It's anyone's guesstimate how management will allocate the capital from the transactions (see links below). Why? Because they are not saying, however they gave an important target to shoot for noting they will be leverage neutral over the next few years. An overview of the transactions with Stonepeak and Apollo which will net approximately $8.5 billion in cash before any cash taxes if NOL's fall short can be found at:
The question is what were they thinking when they made the leverage neutral comment at the conference call:
Second, I expect we will manage our balance sheet to remain more or less leverage-neutral over the next few years as we accelerate investment into our growth initiatives.
Here is one possibility illustrated below that keeps the leverage ratio above their target ratio. Getting here required an adjustment to the growth profile, a major capex program and an expansion of the buy back program (which just uses up more of the cash). A major portion of debt is closed the quarter after the Apollo transaction which is 4Q22 and capex peaks in 2023. This scenario starts to bear fruit in 2024. The dividend is temporarily unsustainable (matching their rhetoric) but could be sustained at a lower lever (I used a 50% cut) with cash left over from the transactions unless they increase their buyback program and/or capex more than the projections shown below.

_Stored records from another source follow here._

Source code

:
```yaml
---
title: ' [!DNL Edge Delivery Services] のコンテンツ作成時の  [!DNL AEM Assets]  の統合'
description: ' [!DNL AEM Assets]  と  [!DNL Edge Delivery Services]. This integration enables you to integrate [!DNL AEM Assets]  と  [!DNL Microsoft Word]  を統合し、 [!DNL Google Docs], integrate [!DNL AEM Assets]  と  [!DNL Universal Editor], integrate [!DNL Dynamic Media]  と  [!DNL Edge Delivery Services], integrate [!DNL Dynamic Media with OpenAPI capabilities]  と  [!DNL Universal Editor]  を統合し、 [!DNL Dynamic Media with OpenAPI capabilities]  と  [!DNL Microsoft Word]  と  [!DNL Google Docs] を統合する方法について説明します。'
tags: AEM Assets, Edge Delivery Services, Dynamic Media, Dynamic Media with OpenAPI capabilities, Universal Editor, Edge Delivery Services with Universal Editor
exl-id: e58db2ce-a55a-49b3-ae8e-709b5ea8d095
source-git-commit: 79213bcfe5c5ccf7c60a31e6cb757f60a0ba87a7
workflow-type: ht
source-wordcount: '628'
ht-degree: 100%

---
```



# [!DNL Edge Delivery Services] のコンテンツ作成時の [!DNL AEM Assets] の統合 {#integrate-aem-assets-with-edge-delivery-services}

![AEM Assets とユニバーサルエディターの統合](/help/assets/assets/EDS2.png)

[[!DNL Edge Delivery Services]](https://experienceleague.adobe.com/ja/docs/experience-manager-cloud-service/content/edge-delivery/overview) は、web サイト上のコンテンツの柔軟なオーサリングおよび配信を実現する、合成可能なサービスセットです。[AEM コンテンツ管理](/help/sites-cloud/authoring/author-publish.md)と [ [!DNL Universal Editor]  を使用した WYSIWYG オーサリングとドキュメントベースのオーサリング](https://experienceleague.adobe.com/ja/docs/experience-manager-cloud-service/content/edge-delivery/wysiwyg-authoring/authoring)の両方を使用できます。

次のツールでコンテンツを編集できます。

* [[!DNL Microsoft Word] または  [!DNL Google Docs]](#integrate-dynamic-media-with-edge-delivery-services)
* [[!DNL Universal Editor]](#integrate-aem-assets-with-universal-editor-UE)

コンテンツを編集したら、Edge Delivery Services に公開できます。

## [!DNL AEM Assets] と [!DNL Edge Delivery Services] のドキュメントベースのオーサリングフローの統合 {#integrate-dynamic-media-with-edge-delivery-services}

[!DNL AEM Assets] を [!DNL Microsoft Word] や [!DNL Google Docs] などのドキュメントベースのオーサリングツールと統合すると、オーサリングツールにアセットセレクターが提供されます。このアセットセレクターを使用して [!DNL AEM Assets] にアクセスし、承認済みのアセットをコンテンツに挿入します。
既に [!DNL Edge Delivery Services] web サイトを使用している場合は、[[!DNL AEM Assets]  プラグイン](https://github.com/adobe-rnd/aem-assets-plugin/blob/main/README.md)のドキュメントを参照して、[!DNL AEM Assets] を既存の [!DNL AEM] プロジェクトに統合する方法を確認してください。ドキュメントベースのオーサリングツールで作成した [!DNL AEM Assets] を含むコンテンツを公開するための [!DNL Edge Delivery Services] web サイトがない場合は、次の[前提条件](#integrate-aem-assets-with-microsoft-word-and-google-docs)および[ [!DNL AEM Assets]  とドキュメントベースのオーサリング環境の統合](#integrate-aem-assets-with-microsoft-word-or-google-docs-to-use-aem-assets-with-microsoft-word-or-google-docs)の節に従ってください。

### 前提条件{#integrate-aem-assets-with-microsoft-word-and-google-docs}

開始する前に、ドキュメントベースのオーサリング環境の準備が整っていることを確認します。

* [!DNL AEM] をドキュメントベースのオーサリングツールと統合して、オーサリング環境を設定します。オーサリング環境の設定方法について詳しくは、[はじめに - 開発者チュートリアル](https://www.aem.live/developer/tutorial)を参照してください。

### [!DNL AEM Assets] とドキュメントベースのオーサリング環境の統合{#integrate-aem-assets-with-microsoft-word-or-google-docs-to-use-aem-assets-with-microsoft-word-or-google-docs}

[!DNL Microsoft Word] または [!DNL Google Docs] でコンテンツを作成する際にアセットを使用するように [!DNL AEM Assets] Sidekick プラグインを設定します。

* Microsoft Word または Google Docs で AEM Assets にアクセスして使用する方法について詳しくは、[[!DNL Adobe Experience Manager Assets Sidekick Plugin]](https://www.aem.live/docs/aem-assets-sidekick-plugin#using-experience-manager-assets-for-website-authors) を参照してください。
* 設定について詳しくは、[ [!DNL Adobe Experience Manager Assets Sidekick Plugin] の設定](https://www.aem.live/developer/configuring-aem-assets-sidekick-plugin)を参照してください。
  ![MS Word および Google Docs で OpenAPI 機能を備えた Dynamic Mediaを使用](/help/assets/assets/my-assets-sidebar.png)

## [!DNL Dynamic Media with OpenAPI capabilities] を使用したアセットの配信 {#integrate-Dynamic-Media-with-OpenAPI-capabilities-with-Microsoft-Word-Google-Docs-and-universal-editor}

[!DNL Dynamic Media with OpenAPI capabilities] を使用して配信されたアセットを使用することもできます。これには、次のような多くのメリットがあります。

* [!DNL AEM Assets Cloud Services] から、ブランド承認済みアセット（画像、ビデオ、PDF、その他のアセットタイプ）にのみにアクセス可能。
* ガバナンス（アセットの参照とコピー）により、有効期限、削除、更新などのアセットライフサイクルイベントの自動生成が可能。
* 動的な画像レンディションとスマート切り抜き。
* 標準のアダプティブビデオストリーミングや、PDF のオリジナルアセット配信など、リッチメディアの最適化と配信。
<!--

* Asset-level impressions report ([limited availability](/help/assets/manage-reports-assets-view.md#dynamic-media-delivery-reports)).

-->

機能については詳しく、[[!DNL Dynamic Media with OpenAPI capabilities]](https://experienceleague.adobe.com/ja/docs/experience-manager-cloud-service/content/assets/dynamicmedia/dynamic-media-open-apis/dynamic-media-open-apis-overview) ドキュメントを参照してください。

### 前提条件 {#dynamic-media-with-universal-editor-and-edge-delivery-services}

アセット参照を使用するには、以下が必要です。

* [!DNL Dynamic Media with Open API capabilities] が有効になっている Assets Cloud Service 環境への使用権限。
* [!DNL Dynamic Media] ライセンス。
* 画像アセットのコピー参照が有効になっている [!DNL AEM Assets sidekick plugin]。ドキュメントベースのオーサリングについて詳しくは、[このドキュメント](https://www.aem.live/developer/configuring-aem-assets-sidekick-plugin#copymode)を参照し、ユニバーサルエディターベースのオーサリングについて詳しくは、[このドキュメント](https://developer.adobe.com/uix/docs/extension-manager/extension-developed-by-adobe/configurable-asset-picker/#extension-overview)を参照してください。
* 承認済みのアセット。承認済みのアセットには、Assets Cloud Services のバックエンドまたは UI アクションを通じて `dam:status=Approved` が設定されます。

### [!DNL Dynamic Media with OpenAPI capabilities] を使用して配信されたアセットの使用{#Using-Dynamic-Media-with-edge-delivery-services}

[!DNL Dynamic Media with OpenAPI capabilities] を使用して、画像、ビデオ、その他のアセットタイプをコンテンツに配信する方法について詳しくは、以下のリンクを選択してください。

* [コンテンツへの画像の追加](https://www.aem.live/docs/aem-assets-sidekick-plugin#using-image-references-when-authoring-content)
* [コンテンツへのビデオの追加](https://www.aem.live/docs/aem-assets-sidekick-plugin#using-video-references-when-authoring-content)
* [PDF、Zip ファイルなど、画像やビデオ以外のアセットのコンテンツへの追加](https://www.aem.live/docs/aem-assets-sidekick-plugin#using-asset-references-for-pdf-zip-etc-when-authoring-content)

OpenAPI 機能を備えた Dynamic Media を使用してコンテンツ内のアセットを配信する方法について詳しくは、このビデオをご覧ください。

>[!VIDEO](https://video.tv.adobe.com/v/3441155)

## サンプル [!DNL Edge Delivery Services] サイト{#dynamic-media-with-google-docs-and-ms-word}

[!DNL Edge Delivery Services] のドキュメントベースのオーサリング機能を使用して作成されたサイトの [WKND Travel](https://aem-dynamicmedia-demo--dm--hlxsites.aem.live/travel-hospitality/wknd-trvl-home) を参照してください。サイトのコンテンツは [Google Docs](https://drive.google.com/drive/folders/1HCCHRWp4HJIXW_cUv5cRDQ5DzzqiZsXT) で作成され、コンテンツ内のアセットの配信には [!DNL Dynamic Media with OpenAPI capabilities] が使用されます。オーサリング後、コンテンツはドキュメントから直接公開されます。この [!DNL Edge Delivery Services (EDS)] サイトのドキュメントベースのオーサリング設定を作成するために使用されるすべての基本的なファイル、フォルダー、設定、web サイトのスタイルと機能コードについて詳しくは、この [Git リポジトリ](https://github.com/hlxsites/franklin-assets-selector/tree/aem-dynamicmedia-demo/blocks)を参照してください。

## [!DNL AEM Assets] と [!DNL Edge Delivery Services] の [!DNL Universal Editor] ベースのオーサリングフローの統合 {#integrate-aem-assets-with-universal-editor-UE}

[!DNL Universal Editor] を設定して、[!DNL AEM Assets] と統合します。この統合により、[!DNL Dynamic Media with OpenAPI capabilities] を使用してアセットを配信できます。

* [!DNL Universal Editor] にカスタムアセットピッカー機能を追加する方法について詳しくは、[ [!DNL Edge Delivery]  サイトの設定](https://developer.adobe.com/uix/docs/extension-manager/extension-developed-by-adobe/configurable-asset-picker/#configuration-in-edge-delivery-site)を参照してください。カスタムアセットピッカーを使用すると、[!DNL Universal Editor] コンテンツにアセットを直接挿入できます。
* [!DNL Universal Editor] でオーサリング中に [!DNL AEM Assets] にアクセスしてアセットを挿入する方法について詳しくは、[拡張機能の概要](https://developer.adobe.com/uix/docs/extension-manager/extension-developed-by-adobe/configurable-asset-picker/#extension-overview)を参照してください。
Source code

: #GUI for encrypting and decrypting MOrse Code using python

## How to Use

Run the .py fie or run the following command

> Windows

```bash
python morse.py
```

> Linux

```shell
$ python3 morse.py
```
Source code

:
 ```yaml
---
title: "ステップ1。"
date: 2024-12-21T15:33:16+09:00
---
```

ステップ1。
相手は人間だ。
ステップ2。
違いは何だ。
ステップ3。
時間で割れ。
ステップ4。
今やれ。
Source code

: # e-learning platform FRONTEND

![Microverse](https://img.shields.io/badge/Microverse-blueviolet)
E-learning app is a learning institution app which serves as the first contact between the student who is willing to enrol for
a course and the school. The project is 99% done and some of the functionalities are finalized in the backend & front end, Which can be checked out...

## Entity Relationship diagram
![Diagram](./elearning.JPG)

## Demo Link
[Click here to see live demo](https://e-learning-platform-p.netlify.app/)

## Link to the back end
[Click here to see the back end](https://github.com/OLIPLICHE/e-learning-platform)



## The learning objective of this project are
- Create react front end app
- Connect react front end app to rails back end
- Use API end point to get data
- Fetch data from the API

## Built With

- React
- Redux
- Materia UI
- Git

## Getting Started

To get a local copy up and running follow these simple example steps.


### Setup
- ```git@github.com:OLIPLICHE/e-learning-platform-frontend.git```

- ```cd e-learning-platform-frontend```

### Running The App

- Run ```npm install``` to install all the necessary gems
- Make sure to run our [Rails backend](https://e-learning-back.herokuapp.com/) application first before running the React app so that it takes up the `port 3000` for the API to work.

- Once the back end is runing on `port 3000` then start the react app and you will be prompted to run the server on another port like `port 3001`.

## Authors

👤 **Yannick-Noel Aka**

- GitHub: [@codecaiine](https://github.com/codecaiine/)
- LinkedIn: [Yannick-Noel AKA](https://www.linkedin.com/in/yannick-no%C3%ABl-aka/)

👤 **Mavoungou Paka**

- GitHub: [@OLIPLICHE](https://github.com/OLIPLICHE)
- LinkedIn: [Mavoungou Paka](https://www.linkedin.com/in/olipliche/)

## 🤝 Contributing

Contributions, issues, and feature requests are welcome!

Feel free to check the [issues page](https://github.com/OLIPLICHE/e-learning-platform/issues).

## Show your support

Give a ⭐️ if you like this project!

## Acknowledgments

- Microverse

Again from the conference call:
I do realize that will put pressure on our dividend after we close these transactions and the further we get into our investment program.
Will they reverse course on the high leverage ratio, a possibility shown on the main LUMN page or something in between these two scenarios? Only management knows. What we do know is there are possibilities for a wide range for FCF dependent on what they actually have planned for the proceeds. Worst case eliminating the dividend to possibly maintaining a portion of it.